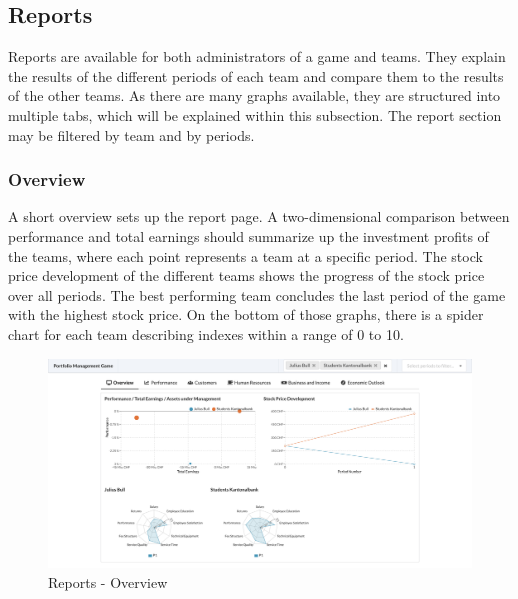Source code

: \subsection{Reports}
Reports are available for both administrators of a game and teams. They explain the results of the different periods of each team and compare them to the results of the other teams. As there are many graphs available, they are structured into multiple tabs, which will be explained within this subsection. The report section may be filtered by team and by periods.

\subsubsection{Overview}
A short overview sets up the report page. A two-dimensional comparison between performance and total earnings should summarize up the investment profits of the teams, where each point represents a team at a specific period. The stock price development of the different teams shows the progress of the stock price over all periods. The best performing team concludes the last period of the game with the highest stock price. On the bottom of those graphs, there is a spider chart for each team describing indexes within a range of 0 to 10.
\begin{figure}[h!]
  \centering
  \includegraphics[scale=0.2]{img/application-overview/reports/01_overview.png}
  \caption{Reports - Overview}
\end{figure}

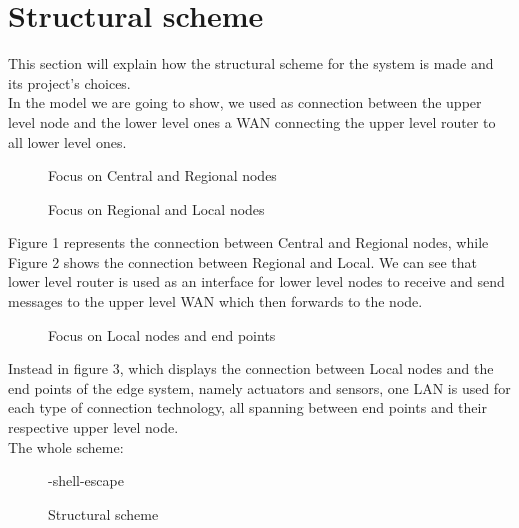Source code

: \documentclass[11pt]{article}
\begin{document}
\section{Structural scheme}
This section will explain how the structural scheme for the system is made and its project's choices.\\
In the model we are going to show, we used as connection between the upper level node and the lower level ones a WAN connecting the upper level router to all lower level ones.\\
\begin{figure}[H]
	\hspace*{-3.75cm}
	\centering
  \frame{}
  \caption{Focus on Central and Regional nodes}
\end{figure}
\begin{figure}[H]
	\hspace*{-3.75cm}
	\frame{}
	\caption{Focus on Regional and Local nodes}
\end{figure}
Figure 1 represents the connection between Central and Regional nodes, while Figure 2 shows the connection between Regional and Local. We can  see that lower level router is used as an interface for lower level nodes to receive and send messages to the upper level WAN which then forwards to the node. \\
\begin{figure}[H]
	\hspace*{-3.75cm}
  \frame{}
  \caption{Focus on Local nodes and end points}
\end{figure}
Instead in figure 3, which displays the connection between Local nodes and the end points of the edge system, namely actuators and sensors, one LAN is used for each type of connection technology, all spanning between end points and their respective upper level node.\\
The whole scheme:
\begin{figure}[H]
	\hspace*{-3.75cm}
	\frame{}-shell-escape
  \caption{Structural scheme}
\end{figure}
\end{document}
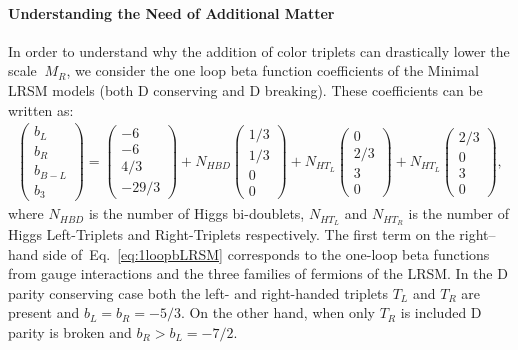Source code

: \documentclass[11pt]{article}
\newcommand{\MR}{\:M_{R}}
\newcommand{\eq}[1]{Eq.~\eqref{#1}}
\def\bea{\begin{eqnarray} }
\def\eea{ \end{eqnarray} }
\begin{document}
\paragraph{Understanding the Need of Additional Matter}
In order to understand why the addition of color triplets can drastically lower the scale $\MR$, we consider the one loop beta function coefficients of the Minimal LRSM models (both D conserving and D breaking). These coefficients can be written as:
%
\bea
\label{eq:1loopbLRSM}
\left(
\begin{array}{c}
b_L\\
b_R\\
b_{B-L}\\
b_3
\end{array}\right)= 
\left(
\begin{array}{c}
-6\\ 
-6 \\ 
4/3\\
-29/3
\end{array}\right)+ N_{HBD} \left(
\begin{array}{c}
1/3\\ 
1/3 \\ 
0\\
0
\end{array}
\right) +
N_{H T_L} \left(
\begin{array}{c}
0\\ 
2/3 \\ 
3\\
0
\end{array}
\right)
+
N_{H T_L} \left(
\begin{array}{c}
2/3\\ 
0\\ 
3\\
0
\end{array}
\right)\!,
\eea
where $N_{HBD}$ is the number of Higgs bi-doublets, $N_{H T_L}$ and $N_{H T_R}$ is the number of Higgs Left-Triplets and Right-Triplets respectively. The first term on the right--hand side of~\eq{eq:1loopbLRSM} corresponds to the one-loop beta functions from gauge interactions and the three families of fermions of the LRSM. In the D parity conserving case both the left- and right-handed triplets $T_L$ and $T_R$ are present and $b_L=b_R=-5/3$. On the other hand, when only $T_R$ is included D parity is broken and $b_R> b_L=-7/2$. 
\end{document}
==================================================
Only the lines above that include the word "level" belong in the answer; copy each one.

_WRITTEN SOLUTION_:
In the model we are going to show, we used as connection between the upper level node and the lower level ones a WAN connecting the upper level router to all lower level ones.\\
Figure 1 represents the connection between Central and Regional nodes, while Figure 2 shows the connection between Regional and Local. We can  see that lower level router is used as an interface for lower level nodes to receive and send messages to the upper level WAN which then forwards to the node. \\
Instead in figure 3, which displays the connection between Local nodes and the end points of the edge system, namely actuators and sensors, one LAN is used for each type of connection technology, all spanning between end points and their respective upper level node.\\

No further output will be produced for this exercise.